Arrêt immédiat des poursuites judiciaires contre Savas Michael-Matsas et Constantinos Moutzouris !

Par Déclaration du comité rédaction international du WSWS
29 août 2013

Le Comité international de la Quatrième Internationale et le World Socialist Web Site s’opposent et dénoncent avec véhémence les poursuites entamées par l’Etat grec contre le gauchiste Savas Michael-Matsas et l’universitaire Constantinos Moutzouris qui sont les cibles d’un coup monté juridique orchestré par les fascistes grecs et leurs alliés au sein de l’Etat.

Savas Michael est le secrétaire général du parti grec EEK (Parti révolutionnaire des Travailleurs). Il sera jugé à Athènes le 3 septembre. Le groupe fasciste Aube dorée a engagé une action en justice contre lui en tant que secrétaire de l’EEK en l’accusant de « diffamation » et « d’incitation à la violence et à la haine » pour avoir émis le slogan « A bas le fascisme » et d’« atteinte à la paix civile » en appelant à participer à une manifestation antifasciste.

Les autorités de l’Etat grec ont accepté la requête bien qu’elle concerne un événement remontant mai 2009, il y a quatre ans, lorsque l’EEK avait publié un tract appelant à participer à une protestation contre une attaque meurtrière perpétrée par Aube dorée contre des communautés d’immigrés à Athènes.

Le même mois, Aube dorée a intenté une action en justice contre divers partis et organisations, dont le Parti communiste grec (KKE), SYRIZA, ANTARSYA et l’EEK, ainsi que contre des associations d’immigrants. Constantinos Moutzouris, qui était à l’époque le doyen de l’Ecole polytechnique d’Athènes, a été accusé d’avoir permis au site web Indymedia d’Athènes d’émettre ses émissions à partir du campus.

Ce n'est qu’après les élections législatives de 2012 que la police grecque, sur injonction judiciaire, a commencé les interrogatoires de ceux qui étaient accusés dans l'action en justice. Seuls Savas Michael et Moutzouris ont été cités devant le tribunal par le procureur général.

Aube dorée a mené une sale campagne antisémite contre Savas Michael en appelant à de violentes attaques contre lui et en l’accusant d’être « un instrument de la conspiration juive mondiale pour fomenter une guerre civile entre Grecs afin d’imposer un régime judéo-bolchévique en Grèce. » Un tel langage met en évidence le programme fasciste qui sous-tend la persécution juridique de Michael.

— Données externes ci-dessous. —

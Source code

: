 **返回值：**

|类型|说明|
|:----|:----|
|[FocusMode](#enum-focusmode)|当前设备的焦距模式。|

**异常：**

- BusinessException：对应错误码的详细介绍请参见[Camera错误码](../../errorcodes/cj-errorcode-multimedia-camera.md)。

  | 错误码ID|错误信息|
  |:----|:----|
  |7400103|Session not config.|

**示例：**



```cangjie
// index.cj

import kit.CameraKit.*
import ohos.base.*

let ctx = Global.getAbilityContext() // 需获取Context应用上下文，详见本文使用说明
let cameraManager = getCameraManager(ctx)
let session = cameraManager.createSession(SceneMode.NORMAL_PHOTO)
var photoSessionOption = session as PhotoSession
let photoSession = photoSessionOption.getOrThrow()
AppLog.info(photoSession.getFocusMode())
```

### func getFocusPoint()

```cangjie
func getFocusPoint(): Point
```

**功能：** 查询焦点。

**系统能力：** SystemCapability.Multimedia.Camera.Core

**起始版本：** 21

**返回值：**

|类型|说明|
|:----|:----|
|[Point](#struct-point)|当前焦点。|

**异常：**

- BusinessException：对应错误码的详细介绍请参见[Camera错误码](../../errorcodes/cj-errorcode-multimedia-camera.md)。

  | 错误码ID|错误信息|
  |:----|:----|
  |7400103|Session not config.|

Le CIQI a des différences politiques insurmontables et amplement prouvées avec Savas Michael. Néanmoins, ces différences n’affaiblissent en rien notre opposition aux poursuites injustes à son encontre, qui sont motivées par des forces réactionnaires en Grèce et dirigées contre les droits démocratiques fondamentaux. L'objectif manifeste du procès à venir est de réduire au silence l’opposition à une organisation fasciste qui a des liens bien documentés avec l’Etat grec, son appareil policier et sécuritaire. Il s’agit d’une attaque contre les droits démocratiques fondamentaux tels la liberté d’expression et la liberté de la presse.